Oireachtas Joint and Select Committees

Thursday, 3 September 2015

Committee of Inquiry into the Banking Crisis

Nexus Phase

Mr. David Went:

I mean, the issue of tracker mortgages was discussed before we began to offer them. The problem with tracker mortgages is basis risk because, traditionally, mortgage products were lent on a ... on what you might call an "administered rate" basis, a standard variable rate basis. So, therefore, if interest rates went up on the deposit side, the bank had the discretion to raise the interest rates on the asset side, so there could be a pretty much immediate re-pricing of both asset and liability. However, in the UK, in particular, tracker mortgages had become a very significant feature of the market in the '80s - sorry, in the '90s - and these ... tracker mortgages are where you lend at a fixed margin over the official rate. So that introduces another rate ... another element of risk, which is basis risk, where if you, for example, are lending at 1% over the ECB rate and the ECB rate goes up by 0.25%, well, that reduces your margin to 75 basis points, so that's not a good thing.

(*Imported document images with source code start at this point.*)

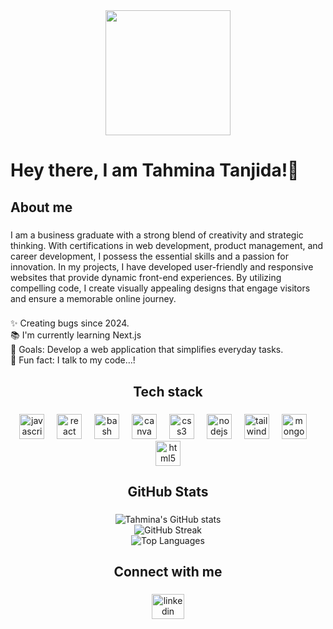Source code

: <div align="center">
  <img height="200" src="https://i.ibb.co.com/vCMtf4yx/Navy-Blue-Geometric-Technology-Linked-In-Banner-6.png"  />
</div>

###

<h1 align="left">Hey  there, I am Tahmina Tanjida!👋</h1>

###

<h2 align="left">About me</h2>

###

<p align="left">I am a business graduate with a strong blend of creativity and strategic thinking. With certifications in web development, product management, and career development, I possess the essential skills and a passion for innovation. In my projects, I have developed user-friendly and responsive websites that provide dynamic front-end experiences. By utilizing compelling code, I create visually appealing designs that engage visitors and ensure a memorable online journey.</p>

###

<p align="left">✨ Creating bugs since 2024.<br>📚 I'm currently learning Next.js<br>🎯 Goals: Develop a web application that simplifies everyday tasks.<br>🎲 Fun fact:  I talk to my code…!</p>

###

<h2 align="center">Tech stack</h2>

###

<div align="center">
  <img src="https://cdn.jsdelivr.net/gh/devicons/devicon/icons/javascript/javascript-original.svg" height="40" alt="javascript logo"  />
  <img width="12" />
  <img src="https://cdn.jsdelivr.net/gh/devicons/devicon/icons/react/react-original.svg" height="40" alt="react logo"  />
  <img width="12" />
  <img src="https://cdn.jsdelivr.net/gh/devicons/devicon/icons/bash/bash-original.svg" height="40" alt="bash logo"  />
  <img width="12" />
  <img src="https://cdn.jsdelivr.net/gh/devicons/devicon/icons/canva/canva-original.svg" height="40" alt="canva logo"  />
  <img width="12" />
  <img src="https://cdn.jsdelivr.net/gh/devicons/devicon/icons/css3/css3-original.svg" height="40" alt="css3 logo"  />
  <img width="12" />
  <img src="https://cdn.jsdelivr.net/gh/devicons/devicon/icons/nodejs/nodejs-original.svg" height="40" alt="nodejs logo"  />
  <img width="12" />
  <img src="https://cdn.jsdelivr.net/gh/devicons/devicon/icons/tailwindcss/tailwindcss-original-wordmark.svg" height="40" alt="tailwindcss logo"  />
  <img width="12" />
  <img src="https://cdn.jsdelivr.net/gh/devicons/devicon/icons/mongodb/mongodb-original.svg" height="40" alt="mongodb logo"  />
  <img width="12" />
  <img src="https://cdn.jsdelivr.net/gh/devicons/devicon/icons/html5/html5-original.svg" height="40" alt="html5 logo"  />
</div>

###

<h2 align="center">GitHub Stats</h2>

###

<div align="center">
  <img src="https://github-readme-stats.vercel.app/api?username=tahminatanjidamiti&show_icons=true&theme=radical" alt="Tahmina's GitHub stats" />
  <br/>
  <img src="https://github-readme-streak-stats.herokuapp.com/?user=tahminatanjidamiti&theme=radical" alt="GitHub Streak" />
  <br/>
  <img src="https://github-readme-stats.vercel.app/api/top-langs/?username=tahminatanjidamiti&layout=compact&theme=radical" alt="Top Languages" />
</div>

###

<h2 align="center">Connect with me</h2>

###

<div align="center">
  <a href="https://www.linkedin.com/in/tahminatanjida/" target="_blank">
    <img src="https://raw.githubusercontent.com/maurodesouza/profile-readme-generator/master/src/assets/icons/social/linkedin/default.svg" width="52" height="40" alt="linkedin logo"  />
  </a>
</div>

###
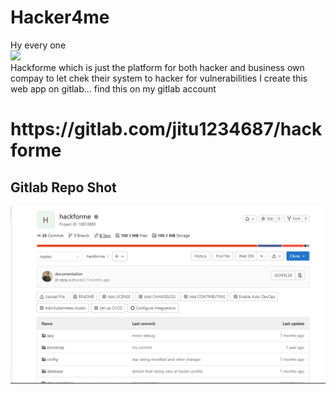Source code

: # Hacker4me
 Hy every one  <br>
 <img src="https://img.shields.io/badge/Laravel-FF2D20?style=for-the-badge&logo=laravel&logoColor=white">  
 Hackforme which is just the platform for both hacker and business own compay to let chek their system to hacker for vulnerabilities
 I create this web app on gitlab...
 find this on my gitlab account <br>
 <h1>https://gitlab.com/jitu1234687/hackforme</h1>
 
 ## Gitlab Repo Shot
![](Capture.PNG)
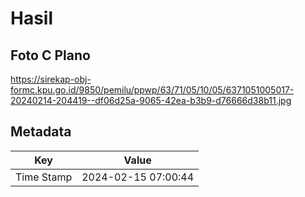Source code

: # Hasil

## Foto C Plano

https://sirekap-obj-formc.kpu.go.id/9850/pemilu/ppwp/63/71/05/10/05/6371051005017-20240214-204419--df06d25a-9065-42ea-b3b9-d76666d38b11.jpg


## Metadata

| Key        | Value               |
| ---------- | ------------------- |
| Time Stamp | 2024-02-15 07:00:44 |



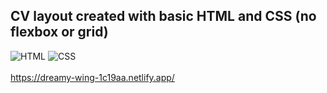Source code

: ## CV layout created with basic HTML and CSS (no flexbox or grid)
![HTML](https://img.shields.io/badge/HTML5-E34F26?style=for-the-badge&logo=html5&logoColor=white)
![CSS](https://img.shields.io/badge/CSS3-1572B6?style=for-the-badge&logo=css3&logoColor=white)
<br/><br/>
https://dreamy-wing-1c19aa.netlify.app/
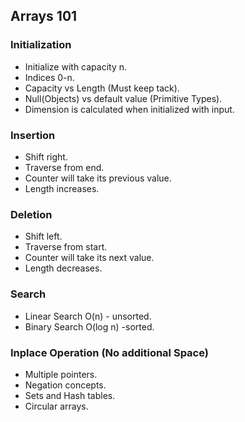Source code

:## Arrays 101

### Initialization 
* Initialize with capacity n.
* Indices 0-n.
* Capacity vs Length (Must keep tack).
* Null(Objects) vs default value (Primitive Types).
* Dimension is calculated when initialized with input.

### Insertion
* Shift right.
* Traverse from end.
* Counter will take its previous value. 
* Length increases.

### Deletion
* Shift left.
* Traverse from start.
* Counter will take its next value. 
* Length decreases.

### Search
* Linear Search O(n) - unsorted.
* Binary Search O(log n) -sorted.

### Inplace Operation (No additional Space)
* Multiple pointers.
* Negation concepts.
* Sets and Hash tables.
* Circular arrays.


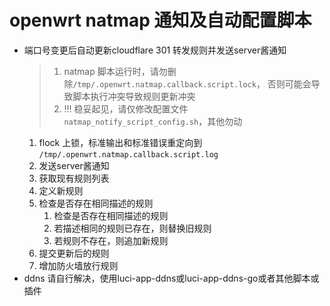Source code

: # openwrt natmap 通知及自动配置脚本
* 端口号变更后自动更新cloudflare 301 转发规则并发送server酱通知
    > 1. natmap 脚本运行时，请勿删除`/tmp/.openwrt.natmap.callback.script.lock`，
    > 否则可能会导致脚本执行冲突导致规则更新冲突
    > 2. !!! 稳妥起见，请仅修改配置文件`natmap_notify_script_config.sh`，其他勿动
    1. flock 上锁，标准输出和标准错误重定向到 `/tmp/.openwrt.natmap.callback.script.log`
    2. 发送server酱通知
    3. 获取现有规则列表
    4. 定义新规则
    5. 检查是否存在相同描述的规则
        1. 检查是否存在相同描述的规则
        2. 若描述相同的规则已存在，则替换旧规则
        3. 若规则不存在，则追加新规则
    6. 提交更新后的规则
    7. 增加防火墙放行规则
* ddns 请自行解决，使用luci-app-ddns或luci-app-ddns-go或者其他脚本或插件
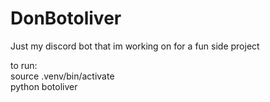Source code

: # DonBotoliver

Just my discord bot that im working on for a fun side project

to run: <br>
source .venv/bin/activate <br>
python botoliver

So the ... and what ... how we analyse that risk would have been to look back over the period. I mean, we didn't have a very long period of euro rates, but we had a reasonably long period of Deutsche mark rates, which would have been a proxy for that. And when you look back over the previous 20 to 25 years, you would have seen periods where official rates diverged from market rates for periods of extreme stress. In 1987, Black Wednesday, when Gorbachev was ... or Yeltsin was kidnapped in Russia, like, there was a tremendous dislocation of markets. So individual deposits ... market deposit rates spiked and official rates didn't. But by and large, those periods were relatively short and if you had to sit and suffer, you know, a contraction of your margin over a period of time, it wasn't a bad thing.